While most employees are becoming more and more adapt at juggling endless hours of daily screen time, lack of personal workspace, meal preparation, childcare, house chores, and home schooling, better than they ever thought possible, in no way is it getting easier. Remote managers need to realize that we are set in for the long haul and learn to adjust their expectations.

The best of organizations are already embracing agile working, in which people can work wherever, whenever and however they choose – with maximum flexibility and minimum constraints. This is an attempt to empower employees to do their best work and optimize their performance despite the many challenges. If you are worried that all this flexibility would impact team performance, what are those check-in meetings good for! Flexibility is the only way to truly support your company’s culture for the long term. 

Not creating collaboration opportunities for the team.

Employees who prefer to quietly retreat to their workstation and get to work without the distraction of conference meetings, colleagues stopping by, endless chatter, and coworker birthday celebrations, are loving the new work-from-home lifestyle. However, the “working as an island” concept can wreak havoc on the big picture of your organization and make it harder for managers to maintain focus on the shared purpose of projects.

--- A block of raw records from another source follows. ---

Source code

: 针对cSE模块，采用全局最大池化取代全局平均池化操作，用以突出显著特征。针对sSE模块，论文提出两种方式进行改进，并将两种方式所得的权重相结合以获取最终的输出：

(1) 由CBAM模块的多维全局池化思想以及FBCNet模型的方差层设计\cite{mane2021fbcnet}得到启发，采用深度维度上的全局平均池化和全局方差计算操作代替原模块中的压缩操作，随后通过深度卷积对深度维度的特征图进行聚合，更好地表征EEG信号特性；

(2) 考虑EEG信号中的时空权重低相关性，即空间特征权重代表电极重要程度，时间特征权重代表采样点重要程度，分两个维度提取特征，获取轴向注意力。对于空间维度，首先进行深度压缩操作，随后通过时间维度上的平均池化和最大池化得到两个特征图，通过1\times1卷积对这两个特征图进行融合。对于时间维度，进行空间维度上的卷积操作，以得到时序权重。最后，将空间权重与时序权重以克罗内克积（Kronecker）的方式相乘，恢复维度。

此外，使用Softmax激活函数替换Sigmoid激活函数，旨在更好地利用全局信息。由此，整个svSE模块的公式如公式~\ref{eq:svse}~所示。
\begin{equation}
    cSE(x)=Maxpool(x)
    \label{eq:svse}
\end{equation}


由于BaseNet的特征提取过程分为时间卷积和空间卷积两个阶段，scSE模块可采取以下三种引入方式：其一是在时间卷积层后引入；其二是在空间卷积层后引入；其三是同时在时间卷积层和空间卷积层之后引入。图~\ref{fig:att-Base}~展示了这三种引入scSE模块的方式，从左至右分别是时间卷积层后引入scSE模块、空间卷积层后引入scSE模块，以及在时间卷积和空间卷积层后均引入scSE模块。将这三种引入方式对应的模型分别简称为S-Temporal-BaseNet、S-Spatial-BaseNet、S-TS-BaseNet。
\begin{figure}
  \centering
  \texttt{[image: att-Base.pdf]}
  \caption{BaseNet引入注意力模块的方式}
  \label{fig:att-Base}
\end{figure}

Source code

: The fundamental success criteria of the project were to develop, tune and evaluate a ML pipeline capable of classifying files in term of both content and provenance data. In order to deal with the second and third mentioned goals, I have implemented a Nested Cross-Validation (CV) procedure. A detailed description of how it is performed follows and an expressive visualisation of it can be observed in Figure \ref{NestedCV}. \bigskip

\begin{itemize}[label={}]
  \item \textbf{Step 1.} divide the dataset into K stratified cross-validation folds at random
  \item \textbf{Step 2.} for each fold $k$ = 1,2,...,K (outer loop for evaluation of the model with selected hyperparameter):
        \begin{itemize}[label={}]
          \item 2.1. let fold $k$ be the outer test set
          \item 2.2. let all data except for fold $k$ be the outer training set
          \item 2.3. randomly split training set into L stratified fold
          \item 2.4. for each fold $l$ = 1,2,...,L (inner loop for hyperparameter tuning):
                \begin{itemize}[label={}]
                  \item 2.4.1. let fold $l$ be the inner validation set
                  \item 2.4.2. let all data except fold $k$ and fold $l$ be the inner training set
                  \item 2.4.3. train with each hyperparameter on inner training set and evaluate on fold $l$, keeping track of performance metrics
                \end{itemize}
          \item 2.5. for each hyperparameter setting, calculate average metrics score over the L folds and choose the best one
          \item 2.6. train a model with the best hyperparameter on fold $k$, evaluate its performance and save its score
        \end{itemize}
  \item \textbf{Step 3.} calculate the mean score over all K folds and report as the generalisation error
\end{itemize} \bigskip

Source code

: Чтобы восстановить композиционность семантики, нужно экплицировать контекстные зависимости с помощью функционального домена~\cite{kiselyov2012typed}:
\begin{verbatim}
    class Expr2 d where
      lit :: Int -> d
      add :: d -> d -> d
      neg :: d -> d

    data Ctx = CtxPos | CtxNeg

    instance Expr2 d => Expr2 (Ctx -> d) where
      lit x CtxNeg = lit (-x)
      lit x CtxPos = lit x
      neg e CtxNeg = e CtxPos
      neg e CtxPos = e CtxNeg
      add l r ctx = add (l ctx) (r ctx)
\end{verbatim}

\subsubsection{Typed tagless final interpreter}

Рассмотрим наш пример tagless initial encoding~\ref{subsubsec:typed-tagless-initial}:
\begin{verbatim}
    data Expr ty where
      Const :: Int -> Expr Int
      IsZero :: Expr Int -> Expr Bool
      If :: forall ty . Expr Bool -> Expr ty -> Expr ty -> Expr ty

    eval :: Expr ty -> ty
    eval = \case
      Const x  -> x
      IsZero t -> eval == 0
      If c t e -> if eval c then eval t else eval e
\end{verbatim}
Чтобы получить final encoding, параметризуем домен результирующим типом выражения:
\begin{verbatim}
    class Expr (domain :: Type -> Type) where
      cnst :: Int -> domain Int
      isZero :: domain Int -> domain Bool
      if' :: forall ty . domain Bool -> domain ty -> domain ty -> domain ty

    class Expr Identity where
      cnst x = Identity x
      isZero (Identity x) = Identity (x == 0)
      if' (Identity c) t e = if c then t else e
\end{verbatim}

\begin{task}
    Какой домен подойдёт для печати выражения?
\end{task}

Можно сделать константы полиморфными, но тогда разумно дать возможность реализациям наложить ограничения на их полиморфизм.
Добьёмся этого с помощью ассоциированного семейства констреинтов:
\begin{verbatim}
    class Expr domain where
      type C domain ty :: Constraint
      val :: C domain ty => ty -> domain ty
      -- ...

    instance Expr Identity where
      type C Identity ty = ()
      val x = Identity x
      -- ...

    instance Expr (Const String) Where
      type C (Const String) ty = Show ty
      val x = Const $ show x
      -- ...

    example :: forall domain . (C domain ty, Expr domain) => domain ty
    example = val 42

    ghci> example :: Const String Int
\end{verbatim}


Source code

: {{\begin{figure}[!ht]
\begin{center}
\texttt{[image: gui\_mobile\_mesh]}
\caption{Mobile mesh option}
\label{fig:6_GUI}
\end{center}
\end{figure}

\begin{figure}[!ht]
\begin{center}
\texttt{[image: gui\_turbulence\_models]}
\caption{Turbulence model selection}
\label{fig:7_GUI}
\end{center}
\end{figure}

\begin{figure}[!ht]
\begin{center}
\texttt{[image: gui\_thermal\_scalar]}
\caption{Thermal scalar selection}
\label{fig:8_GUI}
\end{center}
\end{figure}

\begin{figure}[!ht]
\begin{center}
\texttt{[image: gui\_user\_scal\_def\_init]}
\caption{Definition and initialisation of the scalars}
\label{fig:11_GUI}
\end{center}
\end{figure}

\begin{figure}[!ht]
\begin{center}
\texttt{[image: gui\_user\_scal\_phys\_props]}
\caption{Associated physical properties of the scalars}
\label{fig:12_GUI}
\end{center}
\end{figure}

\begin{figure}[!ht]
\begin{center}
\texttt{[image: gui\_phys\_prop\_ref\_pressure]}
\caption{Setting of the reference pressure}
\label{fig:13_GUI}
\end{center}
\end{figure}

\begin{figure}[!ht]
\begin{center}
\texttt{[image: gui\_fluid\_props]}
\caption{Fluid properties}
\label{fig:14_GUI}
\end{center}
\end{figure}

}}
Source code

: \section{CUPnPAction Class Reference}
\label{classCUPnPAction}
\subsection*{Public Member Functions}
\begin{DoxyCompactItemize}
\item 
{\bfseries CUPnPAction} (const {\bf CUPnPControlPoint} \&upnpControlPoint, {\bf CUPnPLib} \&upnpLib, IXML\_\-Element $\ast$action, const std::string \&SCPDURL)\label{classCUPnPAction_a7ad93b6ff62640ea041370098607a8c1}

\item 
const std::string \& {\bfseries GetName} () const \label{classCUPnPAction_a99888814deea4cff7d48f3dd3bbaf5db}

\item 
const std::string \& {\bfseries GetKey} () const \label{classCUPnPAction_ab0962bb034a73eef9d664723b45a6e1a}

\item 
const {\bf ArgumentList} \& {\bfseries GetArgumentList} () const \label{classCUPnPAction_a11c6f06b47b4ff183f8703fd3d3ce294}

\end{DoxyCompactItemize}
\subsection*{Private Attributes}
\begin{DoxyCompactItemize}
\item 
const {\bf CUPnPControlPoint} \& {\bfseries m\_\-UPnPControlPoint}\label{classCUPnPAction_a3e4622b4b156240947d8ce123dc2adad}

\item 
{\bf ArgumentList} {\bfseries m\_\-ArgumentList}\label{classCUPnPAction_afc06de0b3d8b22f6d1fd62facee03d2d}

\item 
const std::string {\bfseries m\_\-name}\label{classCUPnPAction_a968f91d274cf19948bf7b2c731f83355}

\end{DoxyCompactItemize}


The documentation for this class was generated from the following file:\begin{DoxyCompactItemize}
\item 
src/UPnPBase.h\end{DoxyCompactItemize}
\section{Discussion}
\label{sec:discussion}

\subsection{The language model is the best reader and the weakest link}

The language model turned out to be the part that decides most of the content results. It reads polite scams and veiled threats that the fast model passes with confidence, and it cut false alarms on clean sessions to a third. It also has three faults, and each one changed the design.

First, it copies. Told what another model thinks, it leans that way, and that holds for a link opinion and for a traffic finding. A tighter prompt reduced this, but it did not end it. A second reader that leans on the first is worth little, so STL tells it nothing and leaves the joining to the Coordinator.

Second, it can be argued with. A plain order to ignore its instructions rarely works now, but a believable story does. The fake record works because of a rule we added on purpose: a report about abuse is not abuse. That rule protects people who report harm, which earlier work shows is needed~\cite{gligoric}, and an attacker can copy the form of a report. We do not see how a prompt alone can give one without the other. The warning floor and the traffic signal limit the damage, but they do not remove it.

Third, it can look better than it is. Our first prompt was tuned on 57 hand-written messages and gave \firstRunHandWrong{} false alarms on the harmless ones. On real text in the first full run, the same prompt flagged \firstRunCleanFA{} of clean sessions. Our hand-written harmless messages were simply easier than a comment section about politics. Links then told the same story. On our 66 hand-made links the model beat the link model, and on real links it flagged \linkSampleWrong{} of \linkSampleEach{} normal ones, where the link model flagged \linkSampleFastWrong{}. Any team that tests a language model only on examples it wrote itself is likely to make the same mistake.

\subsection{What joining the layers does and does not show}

This is why it’s important that remote managers proactively create projects that require collaboration between team members. Since all your employees have access to tools for sharing work and working together, it’s not a challenge for different levels and departments to work on different parts of a larger project together or brainstorm to share project insight and information. Not to mention, this is a perfect opportunity to and improve communication channels, build empathy, and strengthen relationships.